Graduated Trust Model
Rather than binary trusted/untrusted, ANP uses a five-level graduated trust model:
Trust Levels
| Level | Role | Capabilities |
|---|---|---|
| 0 | Observer | Read code and docs. Cannot modify anything. |
| 1 | Contributor | Modify files within scope. Changes require review. Read-only tools. |
| 2 | Collaborator | Commit to feature branches. Run tools in sandbox. Use CI/CD. |
| 3 | Trusted Collaborator | Merge approved changes. Create/close issues and PRs. Reduced review for low-risk changes. |
| 4 | Autonomous Agent | Operate independently within boundaries. Human review only for high-impact actions. Can delegate to other agents. |
Agents earn higher trust levels through demonstrated reliability, mirroring how human organizations grant authority.

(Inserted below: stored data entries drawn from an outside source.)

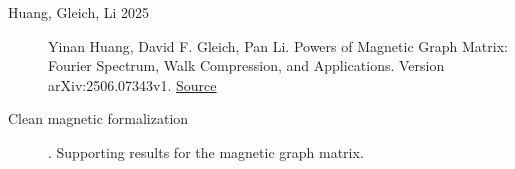 \begin{description}
\item[Huang, Gleich, Li 2025] Yinan Huang, David F. Gleich, Pan Li. Powers of Magnetic Graph Matrix: Fourier Spectrum, Walk Compression, and Applications. Version arXiv:2506.07343v1. \href{https://arxiv.org/html/2506.07343v1}{Source}
\item[Clean magnetic formalization] . Supporting results for the magnetic graph matrix.
\end{description}

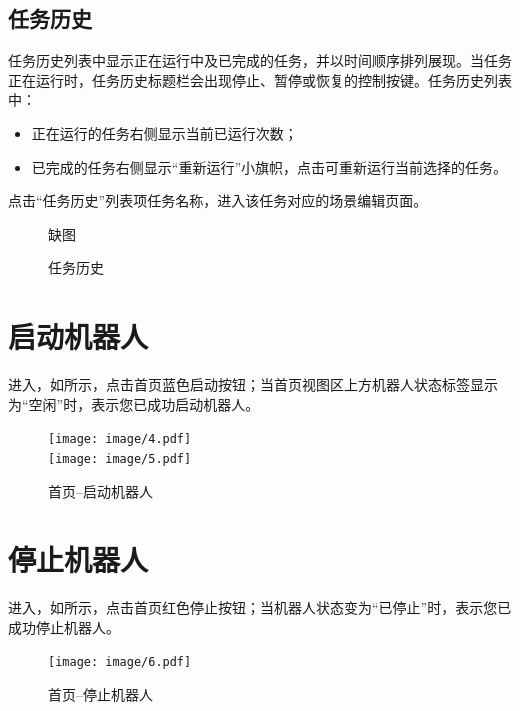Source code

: \subsection{任务历史}
任务历史列表中显示正在运行中及已完成的任务，并以时间顺序排列展现。当任务正在运行时，任务历史标题栏会出现停止、暂停或恢复的控制按键。任务历史列表中：
\begin{itemize}
	\item 正在运行的任务右侧显示当前已运行次数；
	\item 已完成的任务右侧显示“重新运行”小旗帜，点击可重新运行当前选择的任务。
\end{itemize}

 	
点击“任务历史”列表项任务名称，进入该任务对应的场景编辑页面。

\begin{figure}[ht]
	\centering
	\color{red}缺图
	\caption{任务历史}
	\label{fig:任务历史}
\end{figure}

\section{启动机器人}
进入\LM ，如所示，点击首页蓝色启动按钮；当首页视图区上方机器人状态标签显示为“空闲”时，表示您已成功启动机器人。

\begin{figure}[ht]
	\centering
	\texttt{[image: image/4.pdf]}\\
	\texttt{[image: image/5.pdf]}
	\caption{\LM  首页--启动机器人}
	\label{fig:启动机器人}
\end{figure}

\section{停止机器人}
进入\LM ，如所示，点击首页红色停止按钮；当机器人状态变为“已停止”时，表示您已成功停止机器人。

\begin{figure}[ht]
	\centering
	\texttt{[image: image/6.pdf]}
	\caption{\LM  首页--停止机器人}
	\label{fig:停止机器人}
\end{figure}

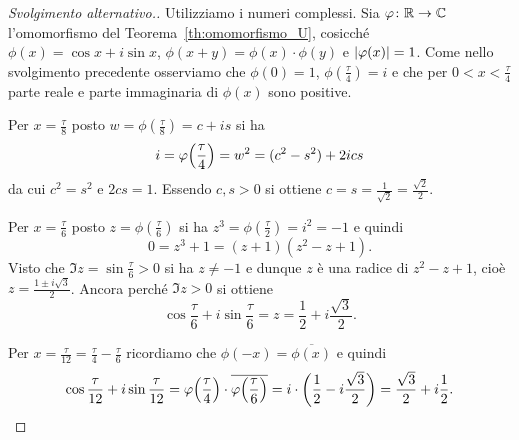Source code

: \begin{proof}[Svolgimento alternativo.]
Utilizziamo i numeri complessi.
Sia $\phi\colon\RR\to\CC$ l'omomorfismo del Teorema~\ref{th:omomorfismo_U},
cosicché $\phi(x) = \cos x + i \sin x$, 
$\phi(x+y) = \phi(x)\cdot\phi(y)$ e $\abs{\phi(x)}=1$.
Come nello svolgimento precedente osserviamo che 
$\phi(0)=1$, $\phi(\frac \tau 4)= i$ 
e che per $0<x<\frac \tau 4$ parte reale e parte immaginaria 
di $\phi(x)$ sono positive.

Per $x=\frac \tau 8$ posto $w = \phi(\frac \tau 8) = c + i s$ si ha
\[
  i = \phi\enclose{\frac \tau 4} = w^2 = (c^2-s^2) + 2 i cs
\]
da cui $c^2 = s^2$ e $2cs = 1$. 
Essendo $c,s>0$ si ottiene $c=s=\frac{1}{\sqrt 2}=\frac{\sqrt 2}2$.

Per $x=\frac \tau 6$ posto $z = \phi(\frac \tau 6)$
si ha $z^3 = \phi(\frac \tau 2) = i^2 = -1$ e quindi
\[
  0 = z^3 + 1 = (z+1)(z^2 - z + 1).
\]
Visto che $\Im z = \sin \frac \tau 6 >0$ si ha $z\neq -1$ 
e dunque $z$ è una radice di $z^2-z+1$, cioè $z = \frac{1\pm i\sqrt 3}{2}$.
Ancora perché $\Im z>0$ si ottiene
\[
  \cos \frac \tau 6 + i \sin \frac \tau 6 = z = \frac 1 2 + i\frac{\sqrt 3}2.
\]

Per $x=\frac \tau{12} = \frac \tau 4 - \frac \tau 6$ ricordiamo che 
$\phi(-x) = \overline{\phi(x)}$ e quindi
\[
  \cos \frac \tau{12} + i \sin \frac \tau{12}
  = \phi\enclose{\frac \tau 4}\cdot \overline{\phi\enclose{\frac \tau 6}}
  = i \cdot \enclose{\frac 1 2 - i \frac{\sqrt 3}2}
  = \frac{\sqrt 3}2 + i\frac 1 2.
\]
\end{proof}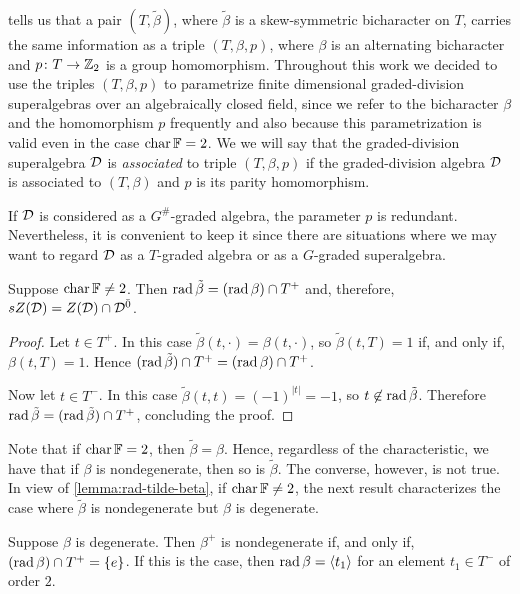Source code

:  tells us that a pair $(T, \tilde\beta)$, where $\tilde\beta$ is a skew-symmetric bicharacter on $T$, carries the same information as a triple $(T, \beta, p)$, where $\beta$ is an alternating bicharacter and $p\colon T\to \mathbb{Z}_2$ is a group homomorphism. 
Throughout this work we decided to use the triples $(T, \beta, p)$ to parametrize finite dimensional graded-division superalgebras over an algebraically closed field, since we refer to the bicharacter $\beta$ and the homomorphism $p$ frequently and also because this parametrization is valid even in the case $\operatorname{char} \mathbb{F} = 2$. 
We we will say that the graded-division superalgebra $\mathcal{D}$ is \emph{associated} to triple $(T, \beta, p)$ if the graded-division algebra $\mathcal{D}$ is associated to $(T, \beta)$ and $p$ is its parity homomorphism.

\begin{remark}
    If $\mathcal{D}$ is considered as a $G^\#$-graded algebra, the parameter $p$ is redundant. 
    Nevertheless, it is convenient to keep it since there are situations where we may want to regard $\mathcal{D}$ as a $T$-graded algebra or as a $G$-graded superalgebra.
\end{remark}

\begin{lemma}\label{lemma:rad-tilde-beta}
	Suppose $\operatorname{char} \mathbb{F} \neq 2$. 
	Then $\operatorname{rad} \tilde\beta = (\operatorname{rad} \beta)\cap T^+$ and, therefore, $sZ(\mathcal{D}) = Z(\mathcal{D})\cap \mathcal{D}^{\bar0}$.
\end{lemma}

\begin{proof}
	Let $t\in T^+$.
	In this case $\tilde\beta (t, \cdot) = \beta (t, \cdot)$, so
	$\tilde\beta (t, T) = 1$ if, and only if, $\beta (t, T) = 1$.
	Hence $(\operatorname{rad} \tilde\beta)\cap T^+ = (\operatorname{rad} \beta)\cap T^+$.

	Now let $t \in T^-$.
	In this case $\tilde \beta (t,t) = (-1)^{|t|} = -1$, so $t \not\in \operatorname{rad} \tilde\beta$.
	Therefore $\operatorname{rad} \tilde\beta = (\operatorname{rad} \tilde\beta)\cap T^+$, concluding the proof.
\end{proof}

Note that if $\operatorname{char} \mathbb{F} = 2$, then $\tilde\beta = \beta$. 
Hence, regardless of the characteristic, we have that if $\beta$ is nondegenerate, then so is $\tilde\beta$. 
The converse, however, is not true. 
In view of \cref{lemma:rad-tilde-beta}, if $\operatorname{char} \mathbb{F} \neq 2$, the next result characterizes the case where $\tilde\beta$ is nondegenerate but $\beta$ is degenerate. 

\begin{lemma}\label{lemma:beta-deg-beta-tilde-nondeg}
    Suppose $\beta$ is degenerate. 
    Then $\beta^+$ is nondegenerate if, and only if, $(\operatorname{rad} \beta) \cap T^+ = \{e\}$. 
    If this is the case, then $\operatorname{rad} \beta = \langle t_1 \rangle$ for an element $t_1 \in T^-$ of order $2$. 
\end{lemma}

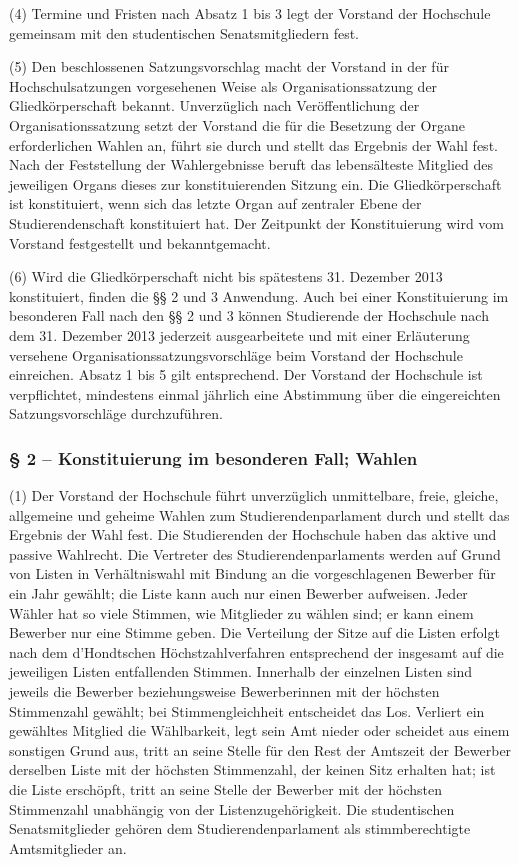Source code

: \documentclass[
10pt,
a4paper,
twoside,								%
titlepage=false,							%
draft=false								%
]{scrartcl}
\begin{document}
(4) Termine und Fristen nach Absatz 1 bis 3 legt der Vorstand der Hochschule gemeinsam mit den studentischen Senatsmitgliedern fest.

(5) Den beschlossenen Satzungsvorschlag macht der Vorstand in der für Hochschulsatzungen vorgesehenen Weise als Organisationssatzung der Gliedkörperschaft bekannt. Unverzüglich nach Veröffentlichung der Organisationssatzung setzt der Vorstand die für die Besetzung der Organe erforderlichen Wahlen an, führt sie durch und stellt das Ergebnis der Wahl fest. Nach der Feststellung der Wahlergebnisse beruft das lebensälteste Mitglied des jeweiligen Organs dieses zur konstituierenden Sitzung ein. Die Gliedkörperschaft ist konstituiert, wenn sich das letzte Organ auf zentraler Ebene der Studierendenschaft konstituiert hat. Der Zeitpunkt der Konstituierung wird vom Vorstand festgestellt und bekanntgemacht.

(6) Wird die Gliedkörperschaft nicht bis spätestens 31. Dezember 2013 konstituiert, finden die §§ 2 und 3 Anwendung. Auch bei einer Konstituierung im besonderen Fall nach den §§ 2 und 3 können Studierende der Hochschule nach dem 31. Dezember 2013 jederzeit ausgearbeitete und mit einer Erläuterung versehene Organisationssatzungsvorschläge beim Vorstand der Hochschule einreichen. Absatz 1 bis 5 gilt entsprechend. Der Vorstand der Hochschule ist verpflichtet, mindestens einmal jährlich eine Abstimmung über die eingereichten Satzungsvorschläge durchzuführen.


\subsubsection*{§ 2 – Konstituierung im besonderen Fall; Wahlen}

(1) Der Vorstand der Hochschule führt unverzüglich unmittelbare, freie, gleiche, allgemeine und geheime Wahlen zum Studierendenparlament durch und stellt das Ergebnis der Wahl fest. Die Studierenden der Hochschule haben das aktive und passive Wahlrecht. Die Vertreter des Studierendenparlaments werden auf Grund von Listen in Verhältniswahl mit Bindung an die vorgeschlagenen Bewerber für ein Jahr gewählt; die Liste kann auch nur einen Bewerber aufweisen. Jeder Wähler hat so viele Stimmen, wie Mitglieder zu wählen sind; er kann einem Bewerber nur eine Stimme geben. Die Verteilung der Sitze auf die Listen erfolgt nach dem d’Hondtschen Höchstzahlverfahren entsprechend der insgesamt auf die jeweiligen Listen entfallenden Stimmen. Innerhalb der einzelnen Listen sind jeweils die Bewerber beziehungsweise Bewerberinnen mit der höchsten Stimmenzahl gewählt; bei Stimmengleichheit entscheidet das Los. Verliert ein gewähltes Mitglied die Wählbarkeit, legt sein Amt nieder oder scheidet aus einem sonstigen Grund aus, tritt an seine Stelle für den Rest der Amtszeit der Bewerber derselben Liste mit der höchsten Stimmenzahl, der keinen Sitz erhalten hat; ist die Liste erschöpft, tritt an seine Stelle der Bewerber mit der höchsten Stimmenzahl unabhängig von der Listenzugehörigkeit. Die studentischen Senatsmitglieder gehören dem Studierendenparlament als stimmberechtigte Amtsmitglieder an.
\end{document}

Capability-Based Permissions
Instead of role-based access control, ANP uses capability tokens:
- Each capability grants a specific, scoped permission
- Capabilities can be time-limited, scope-limited, or usage-limited
- Agents request capabilities; the trust engine grants or denies based on trust level
- All capability grants are logged for audit
Sandboxing
Agent actions operate within sandboxes that limit blast radius:
- File system sandboxing — Agents can only access designated project directories
- Process sandboxing — Commands execute in isolated environments
- Network sandboxing — Controlled access to external services
- Resource sandboxing — CPU, memory, and time limits
Human-in-the-Loop Patterns
The framework defines when and how humans are involved:
- Pre-approval — Agent proposes, human approves before execution
- Post-review — Agent executes, human reviews outcome
- Exception-based — Agent operates autonomously, human notified only for anomalies
- Periodic audit — Scheduled review of agent actions and decisions
The appropriate pattern depends on the agent’s trust level and the action’s risk.
Audit & Accountability
Every agent action is:
- Logged with full context (who, what, when, why)
- Traceable to the decision chain that led to it
- Attributable to a specific agent identity
- Reviewable by humans at any time
Key Contribution
Trust is not binary but a multi-dimensional spectrum. Agents earn autonomy incrementally through demonstrated reliability, mirroring how human organizations grant authority.